§ Directions for this task
Look through the entries that follow and return each line that has the string "tabular".

[Data listing — start]

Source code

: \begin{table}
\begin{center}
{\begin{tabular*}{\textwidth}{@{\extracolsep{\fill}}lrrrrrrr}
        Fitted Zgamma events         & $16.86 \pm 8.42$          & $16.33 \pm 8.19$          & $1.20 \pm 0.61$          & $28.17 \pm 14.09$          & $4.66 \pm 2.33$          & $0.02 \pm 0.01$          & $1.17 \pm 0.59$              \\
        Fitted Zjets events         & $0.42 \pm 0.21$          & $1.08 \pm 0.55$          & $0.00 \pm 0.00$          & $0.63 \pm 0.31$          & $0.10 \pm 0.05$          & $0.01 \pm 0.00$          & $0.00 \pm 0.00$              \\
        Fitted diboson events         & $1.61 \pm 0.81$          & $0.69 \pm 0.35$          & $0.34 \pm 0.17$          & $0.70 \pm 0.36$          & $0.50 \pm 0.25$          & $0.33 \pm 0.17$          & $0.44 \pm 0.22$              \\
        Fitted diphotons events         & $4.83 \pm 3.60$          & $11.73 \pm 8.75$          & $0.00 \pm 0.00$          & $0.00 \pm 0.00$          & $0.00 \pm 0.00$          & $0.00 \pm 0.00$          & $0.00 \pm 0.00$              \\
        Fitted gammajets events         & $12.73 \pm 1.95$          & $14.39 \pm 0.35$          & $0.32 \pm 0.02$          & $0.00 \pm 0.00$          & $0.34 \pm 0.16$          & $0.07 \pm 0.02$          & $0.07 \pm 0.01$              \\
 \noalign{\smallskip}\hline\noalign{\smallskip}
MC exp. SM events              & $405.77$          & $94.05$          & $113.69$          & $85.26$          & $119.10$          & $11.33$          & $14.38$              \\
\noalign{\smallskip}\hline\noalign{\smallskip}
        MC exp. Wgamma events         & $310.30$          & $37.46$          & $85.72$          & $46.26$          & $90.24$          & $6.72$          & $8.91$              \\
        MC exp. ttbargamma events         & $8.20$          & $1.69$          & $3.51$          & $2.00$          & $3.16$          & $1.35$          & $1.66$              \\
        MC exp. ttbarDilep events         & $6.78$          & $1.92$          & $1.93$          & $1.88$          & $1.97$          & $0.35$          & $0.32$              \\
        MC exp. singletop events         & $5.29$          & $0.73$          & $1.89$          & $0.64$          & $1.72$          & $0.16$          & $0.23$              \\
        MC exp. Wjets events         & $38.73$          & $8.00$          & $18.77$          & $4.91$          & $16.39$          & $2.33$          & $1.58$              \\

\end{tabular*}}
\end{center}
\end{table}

[Data listing — finish]
[Data listing — start]

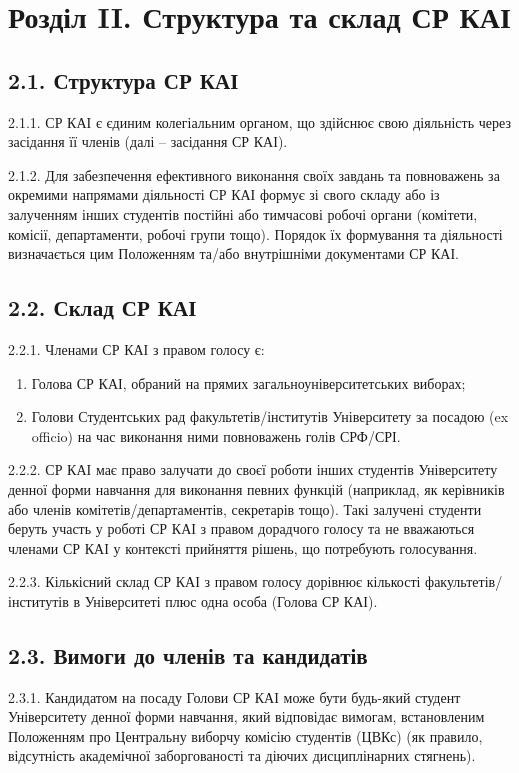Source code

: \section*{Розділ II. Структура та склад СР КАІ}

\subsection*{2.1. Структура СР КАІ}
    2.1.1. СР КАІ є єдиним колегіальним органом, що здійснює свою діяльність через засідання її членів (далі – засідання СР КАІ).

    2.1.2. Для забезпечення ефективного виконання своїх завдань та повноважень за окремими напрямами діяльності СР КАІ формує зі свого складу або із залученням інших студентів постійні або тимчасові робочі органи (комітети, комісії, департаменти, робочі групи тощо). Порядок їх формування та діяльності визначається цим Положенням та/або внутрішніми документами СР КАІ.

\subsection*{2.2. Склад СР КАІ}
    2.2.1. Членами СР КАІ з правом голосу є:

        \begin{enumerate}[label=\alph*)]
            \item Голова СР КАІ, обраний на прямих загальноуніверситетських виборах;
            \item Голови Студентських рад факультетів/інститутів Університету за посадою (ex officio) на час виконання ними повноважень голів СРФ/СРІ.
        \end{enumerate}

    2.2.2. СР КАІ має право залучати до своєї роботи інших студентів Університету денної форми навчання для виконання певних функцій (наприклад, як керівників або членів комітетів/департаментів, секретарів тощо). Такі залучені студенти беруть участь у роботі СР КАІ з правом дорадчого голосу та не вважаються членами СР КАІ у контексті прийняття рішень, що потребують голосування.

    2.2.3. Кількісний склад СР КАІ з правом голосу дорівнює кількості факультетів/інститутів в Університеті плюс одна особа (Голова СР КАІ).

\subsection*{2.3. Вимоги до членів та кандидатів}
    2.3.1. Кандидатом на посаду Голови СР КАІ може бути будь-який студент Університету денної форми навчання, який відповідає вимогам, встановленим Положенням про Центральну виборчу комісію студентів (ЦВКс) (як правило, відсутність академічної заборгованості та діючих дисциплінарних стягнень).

[Data listing — finish]

§ Your response
{\begin{tabular*}{\textwidth}{@{\extracolsep{\fill}}lrrrrrrr}
\end{tabular*}}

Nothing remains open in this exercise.